> _Work to be completed_:
Among the records below, find the lines that hold the word "collection" and report how many there are, with no other words.

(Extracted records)
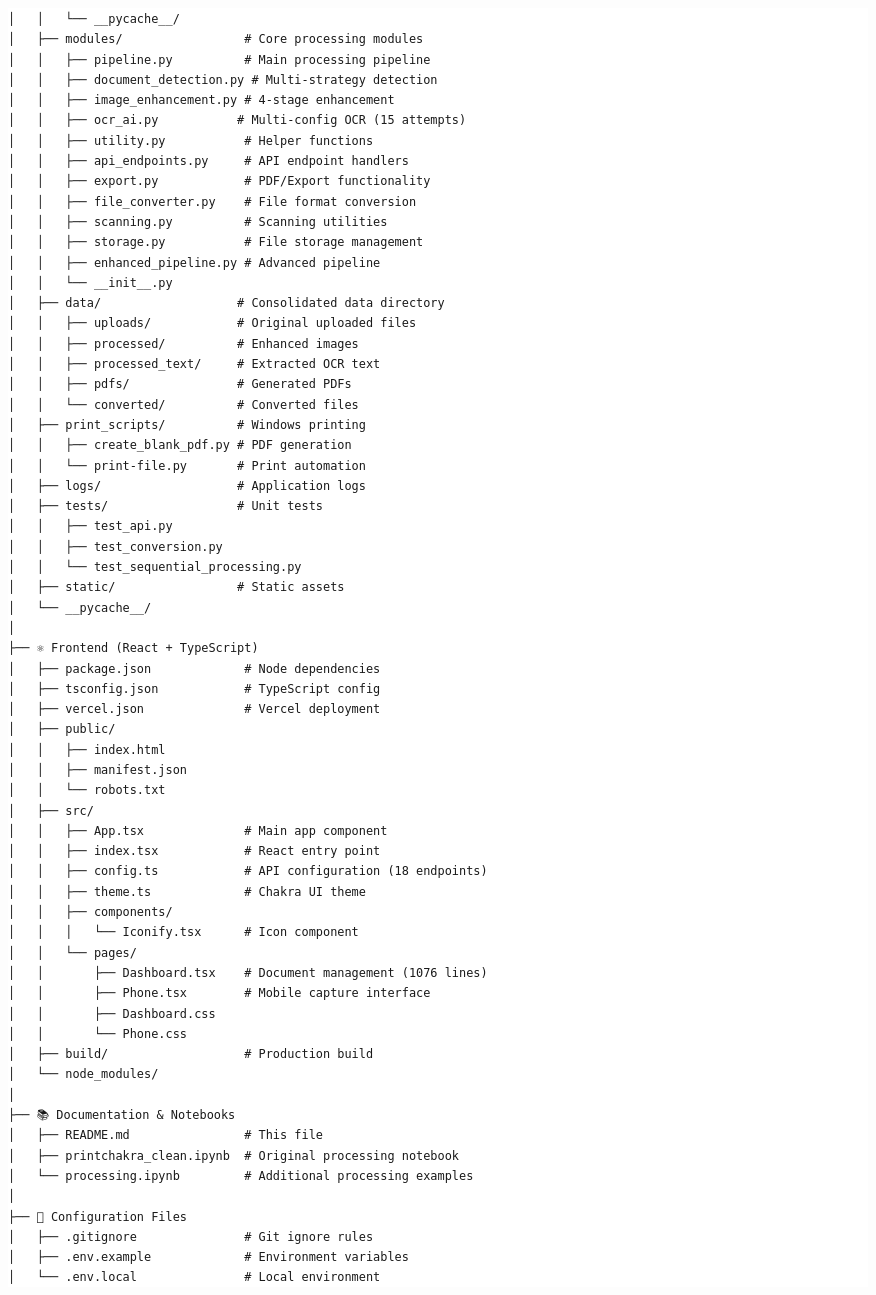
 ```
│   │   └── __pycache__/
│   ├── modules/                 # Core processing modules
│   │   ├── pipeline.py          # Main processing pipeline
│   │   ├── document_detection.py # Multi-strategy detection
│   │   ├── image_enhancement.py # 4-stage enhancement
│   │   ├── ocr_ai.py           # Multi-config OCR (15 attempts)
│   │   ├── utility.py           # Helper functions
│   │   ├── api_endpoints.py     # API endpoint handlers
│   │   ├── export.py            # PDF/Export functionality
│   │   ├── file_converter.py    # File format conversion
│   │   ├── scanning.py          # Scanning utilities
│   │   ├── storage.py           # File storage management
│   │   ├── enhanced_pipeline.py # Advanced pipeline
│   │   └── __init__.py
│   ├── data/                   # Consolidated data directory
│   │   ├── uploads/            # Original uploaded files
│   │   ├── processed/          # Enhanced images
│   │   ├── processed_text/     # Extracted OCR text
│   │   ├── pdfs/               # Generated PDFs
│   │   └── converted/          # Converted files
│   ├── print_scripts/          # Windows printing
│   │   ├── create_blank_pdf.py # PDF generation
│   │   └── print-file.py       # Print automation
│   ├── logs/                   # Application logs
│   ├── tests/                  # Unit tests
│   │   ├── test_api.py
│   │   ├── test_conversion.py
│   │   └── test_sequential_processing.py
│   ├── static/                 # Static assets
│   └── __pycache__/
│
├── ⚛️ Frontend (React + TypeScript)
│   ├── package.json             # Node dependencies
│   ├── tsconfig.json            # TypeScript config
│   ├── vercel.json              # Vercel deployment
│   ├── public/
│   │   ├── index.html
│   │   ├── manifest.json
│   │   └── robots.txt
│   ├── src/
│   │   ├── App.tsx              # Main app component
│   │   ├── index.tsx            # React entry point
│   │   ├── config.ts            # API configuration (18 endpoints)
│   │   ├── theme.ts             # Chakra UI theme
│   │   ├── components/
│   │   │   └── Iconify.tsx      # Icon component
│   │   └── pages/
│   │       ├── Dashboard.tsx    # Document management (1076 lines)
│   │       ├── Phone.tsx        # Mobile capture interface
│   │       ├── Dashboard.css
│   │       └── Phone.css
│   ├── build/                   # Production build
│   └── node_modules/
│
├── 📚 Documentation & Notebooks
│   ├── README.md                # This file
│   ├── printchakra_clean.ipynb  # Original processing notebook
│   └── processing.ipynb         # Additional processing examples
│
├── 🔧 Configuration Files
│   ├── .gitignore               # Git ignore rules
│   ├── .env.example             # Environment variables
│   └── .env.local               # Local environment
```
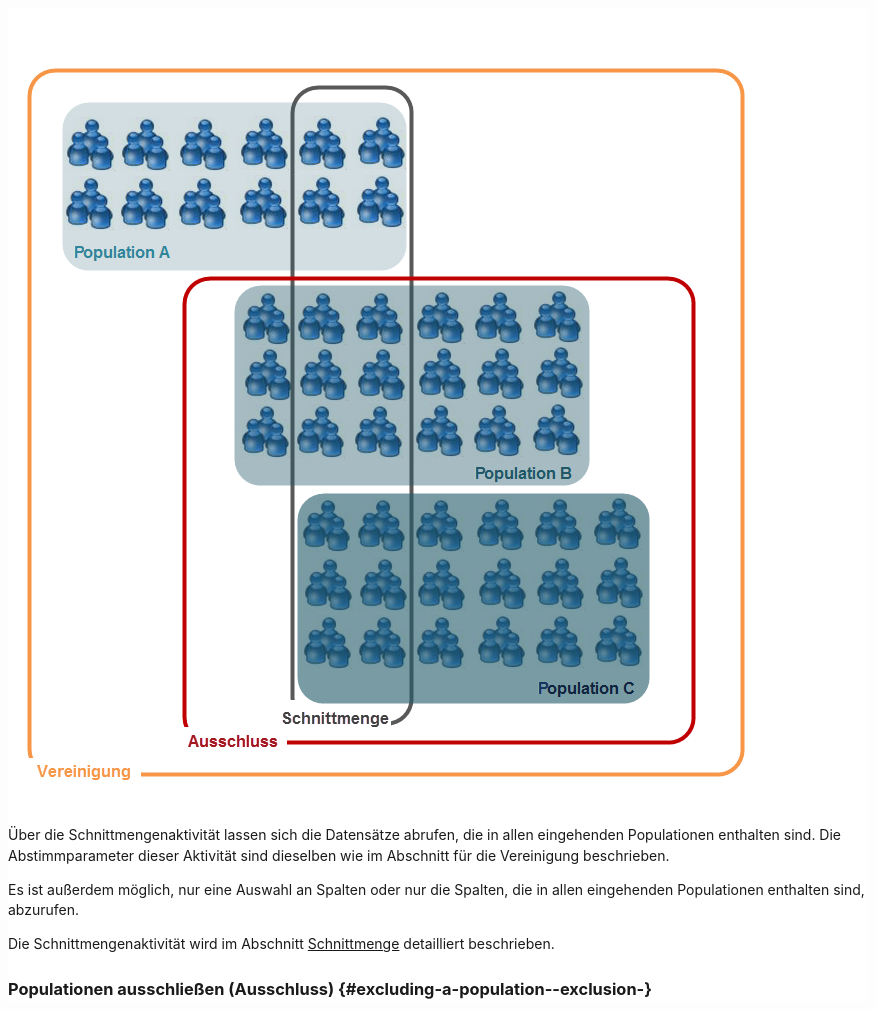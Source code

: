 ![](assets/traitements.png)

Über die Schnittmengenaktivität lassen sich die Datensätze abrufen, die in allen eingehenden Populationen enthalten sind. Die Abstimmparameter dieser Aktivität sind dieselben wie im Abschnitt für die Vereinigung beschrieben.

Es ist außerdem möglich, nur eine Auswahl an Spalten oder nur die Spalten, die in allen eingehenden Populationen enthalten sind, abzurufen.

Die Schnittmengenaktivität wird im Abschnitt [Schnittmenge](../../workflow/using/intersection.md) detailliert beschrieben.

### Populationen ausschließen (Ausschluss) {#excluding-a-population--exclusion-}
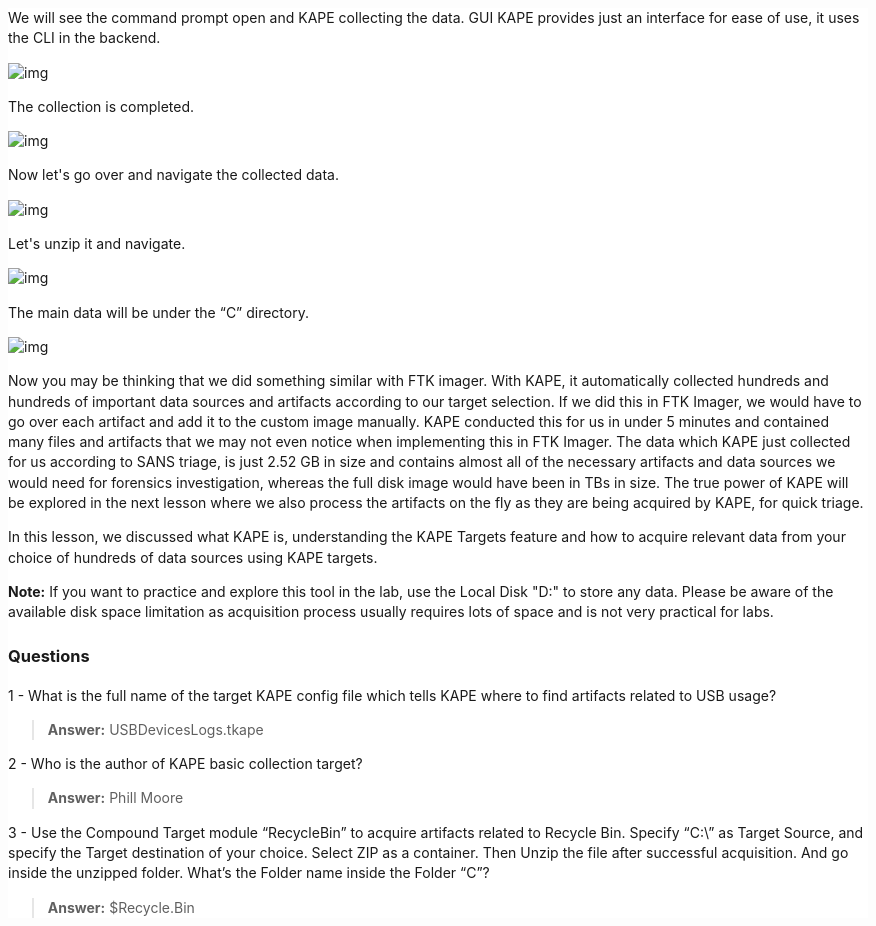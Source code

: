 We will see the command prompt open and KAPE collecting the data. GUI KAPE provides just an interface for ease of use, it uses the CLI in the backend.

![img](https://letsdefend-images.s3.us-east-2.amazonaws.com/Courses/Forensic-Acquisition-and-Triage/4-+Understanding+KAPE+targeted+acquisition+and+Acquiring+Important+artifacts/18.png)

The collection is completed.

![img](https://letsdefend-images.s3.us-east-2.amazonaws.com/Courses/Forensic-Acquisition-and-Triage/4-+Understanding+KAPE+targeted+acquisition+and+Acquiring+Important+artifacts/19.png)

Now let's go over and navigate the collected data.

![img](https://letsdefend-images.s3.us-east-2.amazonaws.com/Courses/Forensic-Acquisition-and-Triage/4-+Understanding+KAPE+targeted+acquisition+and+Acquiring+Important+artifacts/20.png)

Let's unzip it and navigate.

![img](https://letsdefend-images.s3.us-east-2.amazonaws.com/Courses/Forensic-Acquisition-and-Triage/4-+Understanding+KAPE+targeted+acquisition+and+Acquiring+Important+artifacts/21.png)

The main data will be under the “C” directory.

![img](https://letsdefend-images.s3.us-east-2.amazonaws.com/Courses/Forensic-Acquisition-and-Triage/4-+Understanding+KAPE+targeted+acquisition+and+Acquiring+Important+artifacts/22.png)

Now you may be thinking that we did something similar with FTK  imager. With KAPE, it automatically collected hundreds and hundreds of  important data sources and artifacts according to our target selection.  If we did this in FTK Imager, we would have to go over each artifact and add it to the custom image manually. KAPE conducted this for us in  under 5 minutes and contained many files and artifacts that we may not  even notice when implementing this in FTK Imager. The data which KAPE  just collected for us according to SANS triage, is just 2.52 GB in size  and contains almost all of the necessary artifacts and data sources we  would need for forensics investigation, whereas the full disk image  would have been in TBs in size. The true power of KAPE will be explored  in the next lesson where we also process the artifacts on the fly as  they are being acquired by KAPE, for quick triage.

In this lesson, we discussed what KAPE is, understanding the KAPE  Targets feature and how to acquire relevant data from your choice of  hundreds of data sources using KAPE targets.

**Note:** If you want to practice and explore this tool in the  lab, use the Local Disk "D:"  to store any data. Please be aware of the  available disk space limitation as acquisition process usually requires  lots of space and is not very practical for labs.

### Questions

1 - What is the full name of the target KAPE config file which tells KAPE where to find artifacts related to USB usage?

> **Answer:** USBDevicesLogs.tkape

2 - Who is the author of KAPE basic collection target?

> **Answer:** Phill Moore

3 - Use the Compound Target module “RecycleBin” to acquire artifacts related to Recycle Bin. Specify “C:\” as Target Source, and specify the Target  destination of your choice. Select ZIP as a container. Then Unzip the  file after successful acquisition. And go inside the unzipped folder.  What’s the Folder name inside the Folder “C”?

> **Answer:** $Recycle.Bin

> _Answer box_:
2